Doing Data Science, written by Cathy O’Neil and Rachel Schutt is a welcome sight in the male-dominated tech industry. Here are two people that are eloquent and interesting. And unfortunately, it is for this very reason that the book failed to live up to my expectations.

I love Cathy’s no-nonsense down-to-earth style, but most of this book isn’t written by Cathy! It is written in the third person about lectures given by other people! This wasn’t made clear to me before I read the book so I was disappointed to find it disjointed and scattered. It is hard to keep data science consistent at the best of times, without complicating by adding multiple authors.

This meant that there were both overlaps and gaps and each chapter was completely different from the last. Sometimes I would consider one chapter to be beginner-level then it would jump into a chapter that is what I would consider advanced.

Also, this book was heavily statistics-focused. Some sections had a lot of math and all of the code was presented in R. I don’t mind that too much, but this is probably not the right fit for people coming from Engineering.

But this book is different to others. It aims to give you a sense of what “real” data science is like. Like the vast majority of the time is not spent modelling. This is what I emphasise on my training courses, so I connected with the authors on this point.

There were some real insights too.

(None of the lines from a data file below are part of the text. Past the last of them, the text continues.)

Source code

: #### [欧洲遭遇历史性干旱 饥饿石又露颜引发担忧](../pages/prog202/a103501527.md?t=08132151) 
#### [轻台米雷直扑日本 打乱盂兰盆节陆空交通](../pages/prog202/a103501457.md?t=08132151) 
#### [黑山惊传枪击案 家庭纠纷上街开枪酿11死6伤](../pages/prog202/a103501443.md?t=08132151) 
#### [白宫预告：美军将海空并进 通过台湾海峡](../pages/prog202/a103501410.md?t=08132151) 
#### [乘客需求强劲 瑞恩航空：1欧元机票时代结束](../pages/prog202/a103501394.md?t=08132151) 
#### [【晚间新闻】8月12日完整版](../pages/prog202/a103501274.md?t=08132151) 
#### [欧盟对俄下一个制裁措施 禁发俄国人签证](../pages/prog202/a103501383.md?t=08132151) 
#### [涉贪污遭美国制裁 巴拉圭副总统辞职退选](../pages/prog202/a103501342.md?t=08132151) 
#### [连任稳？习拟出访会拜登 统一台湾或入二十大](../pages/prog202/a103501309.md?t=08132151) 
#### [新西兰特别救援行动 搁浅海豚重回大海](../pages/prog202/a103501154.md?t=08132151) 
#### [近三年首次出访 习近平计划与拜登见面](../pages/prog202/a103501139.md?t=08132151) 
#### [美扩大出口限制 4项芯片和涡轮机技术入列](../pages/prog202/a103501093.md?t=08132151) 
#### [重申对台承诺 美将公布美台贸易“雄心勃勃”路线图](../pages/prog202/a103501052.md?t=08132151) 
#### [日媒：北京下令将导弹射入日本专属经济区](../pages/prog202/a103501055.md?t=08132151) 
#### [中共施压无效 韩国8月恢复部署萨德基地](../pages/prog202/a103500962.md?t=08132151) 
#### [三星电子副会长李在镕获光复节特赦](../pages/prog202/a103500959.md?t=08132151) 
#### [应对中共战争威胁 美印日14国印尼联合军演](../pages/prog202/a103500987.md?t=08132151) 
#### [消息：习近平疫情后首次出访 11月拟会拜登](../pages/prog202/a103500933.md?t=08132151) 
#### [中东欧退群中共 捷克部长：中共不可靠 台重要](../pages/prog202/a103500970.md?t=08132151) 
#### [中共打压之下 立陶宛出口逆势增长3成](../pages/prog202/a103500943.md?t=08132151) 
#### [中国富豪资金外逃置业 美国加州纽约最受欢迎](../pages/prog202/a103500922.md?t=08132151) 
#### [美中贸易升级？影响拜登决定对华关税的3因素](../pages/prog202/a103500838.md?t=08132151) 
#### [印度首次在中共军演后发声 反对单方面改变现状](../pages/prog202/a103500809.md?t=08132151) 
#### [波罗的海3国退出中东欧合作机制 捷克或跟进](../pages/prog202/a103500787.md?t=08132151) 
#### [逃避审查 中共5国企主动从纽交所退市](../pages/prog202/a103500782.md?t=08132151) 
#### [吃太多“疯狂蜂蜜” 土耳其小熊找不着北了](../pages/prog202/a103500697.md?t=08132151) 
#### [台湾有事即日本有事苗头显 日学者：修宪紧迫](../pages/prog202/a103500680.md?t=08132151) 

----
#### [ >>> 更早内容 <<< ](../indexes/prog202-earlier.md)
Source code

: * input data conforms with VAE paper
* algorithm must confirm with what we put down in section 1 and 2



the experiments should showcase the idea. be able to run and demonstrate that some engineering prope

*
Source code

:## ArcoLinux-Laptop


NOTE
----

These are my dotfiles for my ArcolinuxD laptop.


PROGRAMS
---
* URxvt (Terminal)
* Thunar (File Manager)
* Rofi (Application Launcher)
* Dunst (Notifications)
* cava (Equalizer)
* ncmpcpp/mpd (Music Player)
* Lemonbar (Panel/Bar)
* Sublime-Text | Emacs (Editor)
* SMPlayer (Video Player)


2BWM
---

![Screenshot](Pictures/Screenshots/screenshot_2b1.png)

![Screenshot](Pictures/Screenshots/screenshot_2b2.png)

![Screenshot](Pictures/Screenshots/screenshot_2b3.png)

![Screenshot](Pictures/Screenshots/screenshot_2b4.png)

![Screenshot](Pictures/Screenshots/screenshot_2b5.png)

I particularly like:

“It’s good to be smart, but being able to learn fast is even better: run experiments quickly to learn quickly.”

And:

“What model would be best for educating the data scientist?”

That’s a really interesting thought. It flips the idea of modelling on its head. You can only build the “best” model when you completely understand the domain. So instead of trying to model to improve performance, model to improve your knowledge of the domain.

I would recommend this book because there is some insightful content and it is wonderfully different to all of the other list-all-the-things style machine learning books. It also acknowledges that data science in business is different to what you read on Kaggle, et al. which I completely agree with. I just wish people would stop doing the mult-author thing. It never works well.

So don’t expect to go back to work with some new ideas for your code; read it on holiday instead.